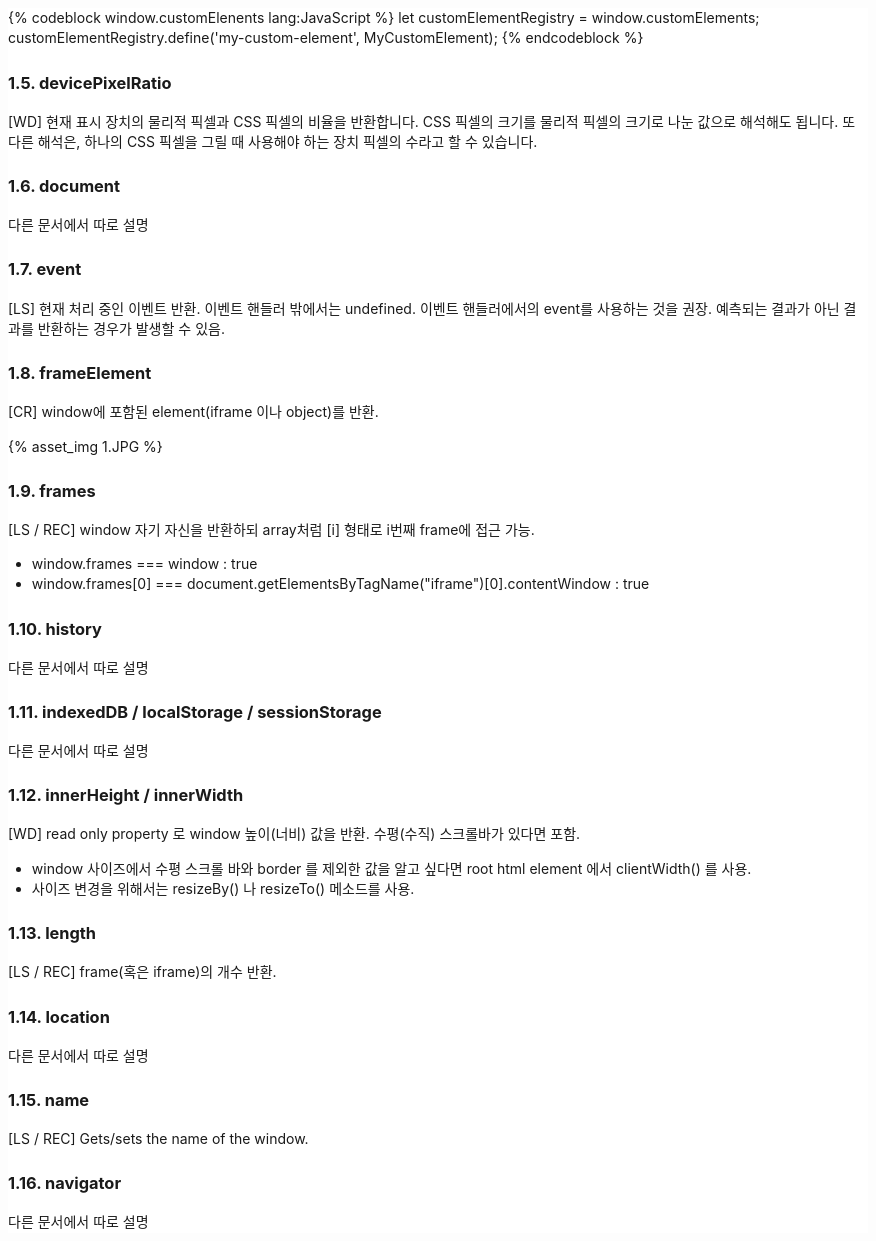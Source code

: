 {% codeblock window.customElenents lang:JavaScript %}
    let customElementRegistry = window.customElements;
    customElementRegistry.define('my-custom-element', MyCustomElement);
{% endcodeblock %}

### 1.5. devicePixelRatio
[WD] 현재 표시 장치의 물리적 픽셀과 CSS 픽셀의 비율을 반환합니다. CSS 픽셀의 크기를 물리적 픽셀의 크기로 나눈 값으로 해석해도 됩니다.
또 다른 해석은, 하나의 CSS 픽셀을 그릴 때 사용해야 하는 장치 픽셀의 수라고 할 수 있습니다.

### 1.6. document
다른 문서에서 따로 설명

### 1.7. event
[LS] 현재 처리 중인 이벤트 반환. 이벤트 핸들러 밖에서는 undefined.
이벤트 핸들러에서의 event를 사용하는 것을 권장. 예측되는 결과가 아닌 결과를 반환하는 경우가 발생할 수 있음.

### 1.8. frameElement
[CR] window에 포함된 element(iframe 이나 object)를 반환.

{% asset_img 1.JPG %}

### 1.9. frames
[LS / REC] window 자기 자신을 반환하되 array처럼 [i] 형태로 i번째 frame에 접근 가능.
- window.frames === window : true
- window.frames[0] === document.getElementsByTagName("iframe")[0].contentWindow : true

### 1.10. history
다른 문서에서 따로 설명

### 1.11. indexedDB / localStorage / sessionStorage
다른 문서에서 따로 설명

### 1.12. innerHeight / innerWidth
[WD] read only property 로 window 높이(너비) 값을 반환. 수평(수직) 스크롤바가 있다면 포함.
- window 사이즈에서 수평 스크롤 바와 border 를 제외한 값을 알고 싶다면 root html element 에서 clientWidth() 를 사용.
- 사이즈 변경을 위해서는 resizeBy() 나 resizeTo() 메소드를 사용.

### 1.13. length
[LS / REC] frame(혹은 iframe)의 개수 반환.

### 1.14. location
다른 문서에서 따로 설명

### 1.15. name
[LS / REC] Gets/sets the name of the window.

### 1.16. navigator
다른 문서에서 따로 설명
· · · · · · ·
DIRECTIONS: The total, and only the total: count the lines above that contain "true".

ANSWER SECTION: 2